**ACTION ITEM:**
Which lines below mention "word"? Pick each one out.

Segment Start: DATA SHOWN

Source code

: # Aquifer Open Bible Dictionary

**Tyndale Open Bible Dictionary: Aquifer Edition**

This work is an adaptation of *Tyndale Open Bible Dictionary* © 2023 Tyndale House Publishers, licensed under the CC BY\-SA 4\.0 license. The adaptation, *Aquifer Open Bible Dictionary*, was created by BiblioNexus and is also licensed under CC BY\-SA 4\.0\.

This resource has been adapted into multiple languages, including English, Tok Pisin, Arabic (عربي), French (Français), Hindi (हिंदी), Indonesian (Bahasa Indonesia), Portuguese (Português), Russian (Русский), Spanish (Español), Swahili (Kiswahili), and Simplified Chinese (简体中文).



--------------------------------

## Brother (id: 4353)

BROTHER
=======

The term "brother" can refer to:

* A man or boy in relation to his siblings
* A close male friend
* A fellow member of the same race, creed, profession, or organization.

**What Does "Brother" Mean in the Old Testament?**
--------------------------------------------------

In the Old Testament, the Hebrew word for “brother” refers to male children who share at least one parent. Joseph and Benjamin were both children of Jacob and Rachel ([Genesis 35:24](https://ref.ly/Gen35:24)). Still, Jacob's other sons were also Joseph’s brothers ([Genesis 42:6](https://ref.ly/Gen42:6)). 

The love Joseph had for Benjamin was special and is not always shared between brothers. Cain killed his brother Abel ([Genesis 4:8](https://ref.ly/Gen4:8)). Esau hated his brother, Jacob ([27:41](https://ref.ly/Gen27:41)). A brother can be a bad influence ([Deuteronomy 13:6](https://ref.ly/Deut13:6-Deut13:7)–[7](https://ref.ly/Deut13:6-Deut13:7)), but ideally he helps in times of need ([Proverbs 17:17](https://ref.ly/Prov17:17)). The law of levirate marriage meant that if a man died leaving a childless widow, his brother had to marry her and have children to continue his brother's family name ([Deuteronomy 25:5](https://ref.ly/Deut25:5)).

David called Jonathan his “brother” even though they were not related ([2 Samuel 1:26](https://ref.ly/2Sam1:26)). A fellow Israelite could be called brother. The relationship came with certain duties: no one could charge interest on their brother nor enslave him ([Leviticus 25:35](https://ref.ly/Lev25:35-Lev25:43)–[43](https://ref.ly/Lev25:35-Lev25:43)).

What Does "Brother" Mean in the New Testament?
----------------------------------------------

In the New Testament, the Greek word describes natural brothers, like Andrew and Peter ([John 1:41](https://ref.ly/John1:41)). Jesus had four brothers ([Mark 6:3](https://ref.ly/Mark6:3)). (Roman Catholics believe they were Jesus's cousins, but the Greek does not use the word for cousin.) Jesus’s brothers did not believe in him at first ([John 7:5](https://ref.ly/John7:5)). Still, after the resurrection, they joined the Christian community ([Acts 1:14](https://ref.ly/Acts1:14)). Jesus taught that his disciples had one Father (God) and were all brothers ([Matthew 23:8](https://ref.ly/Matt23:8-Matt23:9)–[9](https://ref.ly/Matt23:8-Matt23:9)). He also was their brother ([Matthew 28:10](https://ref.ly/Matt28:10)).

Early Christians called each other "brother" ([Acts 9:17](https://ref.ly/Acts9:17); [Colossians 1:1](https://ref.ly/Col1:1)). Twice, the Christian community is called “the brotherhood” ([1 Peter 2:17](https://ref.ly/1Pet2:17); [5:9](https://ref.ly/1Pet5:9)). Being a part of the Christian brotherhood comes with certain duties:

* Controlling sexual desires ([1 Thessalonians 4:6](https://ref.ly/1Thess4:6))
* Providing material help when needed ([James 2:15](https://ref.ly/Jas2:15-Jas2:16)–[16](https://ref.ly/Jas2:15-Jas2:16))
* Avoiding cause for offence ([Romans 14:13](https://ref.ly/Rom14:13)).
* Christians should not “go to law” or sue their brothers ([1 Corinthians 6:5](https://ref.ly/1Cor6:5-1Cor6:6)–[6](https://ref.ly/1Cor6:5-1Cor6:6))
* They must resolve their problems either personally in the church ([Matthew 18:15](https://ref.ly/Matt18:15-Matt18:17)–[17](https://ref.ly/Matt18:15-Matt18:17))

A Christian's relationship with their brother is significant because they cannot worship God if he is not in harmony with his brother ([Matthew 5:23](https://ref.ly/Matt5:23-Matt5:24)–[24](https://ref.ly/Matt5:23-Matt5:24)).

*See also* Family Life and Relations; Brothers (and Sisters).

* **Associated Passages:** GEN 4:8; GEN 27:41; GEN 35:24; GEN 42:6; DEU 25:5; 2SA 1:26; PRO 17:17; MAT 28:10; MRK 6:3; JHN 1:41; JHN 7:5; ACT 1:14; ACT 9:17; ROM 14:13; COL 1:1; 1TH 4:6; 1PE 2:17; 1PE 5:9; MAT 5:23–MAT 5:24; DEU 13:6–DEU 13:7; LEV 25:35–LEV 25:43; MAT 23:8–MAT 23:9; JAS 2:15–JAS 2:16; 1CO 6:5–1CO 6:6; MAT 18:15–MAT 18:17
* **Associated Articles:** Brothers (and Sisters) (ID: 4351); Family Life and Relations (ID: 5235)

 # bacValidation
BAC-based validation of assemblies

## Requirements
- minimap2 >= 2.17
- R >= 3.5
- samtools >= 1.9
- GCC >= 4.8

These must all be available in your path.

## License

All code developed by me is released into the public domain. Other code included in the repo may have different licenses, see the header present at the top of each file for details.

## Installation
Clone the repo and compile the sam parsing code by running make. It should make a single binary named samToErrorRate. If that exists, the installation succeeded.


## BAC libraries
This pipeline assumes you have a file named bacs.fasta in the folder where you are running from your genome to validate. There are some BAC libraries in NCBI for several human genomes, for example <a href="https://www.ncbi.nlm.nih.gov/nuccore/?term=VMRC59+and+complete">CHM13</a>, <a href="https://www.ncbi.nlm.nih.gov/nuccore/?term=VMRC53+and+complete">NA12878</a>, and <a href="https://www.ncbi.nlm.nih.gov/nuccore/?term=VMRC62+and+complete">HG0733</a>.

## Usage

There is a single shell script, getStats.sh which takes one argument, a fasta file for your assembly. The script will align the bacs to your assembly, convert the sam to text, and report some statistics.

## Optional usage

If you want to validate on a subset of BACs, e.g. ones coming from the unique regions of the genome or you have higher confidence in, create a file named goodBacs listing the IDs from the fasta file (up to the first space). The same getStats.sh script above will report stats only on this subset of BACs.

Segment End: DATA SHOWN

**ANSWER FOR THE TASK:**
In the Old Testament, the Hebrew word for “brother” refers to male children who share at least one parent. Joseph and Benjamin were both children of Jacob and Rachel ([Genesis 35:24](https://ref.ly/Gen35:24)). Still, Jacob's other sons were also Joseph’s brothers ([Genesis 42:6](https://ref.ly/Gen42:6)). 
In the New Testament, the Greek word describes natural brothers, like Andrew and Peter ([John 1:41](https://ref.ly/John1:41)). Jesus had four brothers ([Mark 6:3](https://ref.ly/Mark6:3)). (Roman Catholics believe they were Jesus's cousins, but the Greek does not use the word for cousin.) Jesus’s brothers did not believe in him at first ([John 7:5](https://ref.ly/John7:5)). Still, after the resurrection, they joined the Christian community ([Acts 1:14](https://ref.ly/Acts1:14)). Jesus taught that his disciples had one Father (God) and were all brothers ([Matthew 23:8](https://ref.ly/Matt23:8-Matt23:9)–[9](https://ref.ly/Matt23:8-Matt23:9)). He also was their brother ([Matthew 28:10](https://ref.ly/Matt28:10)).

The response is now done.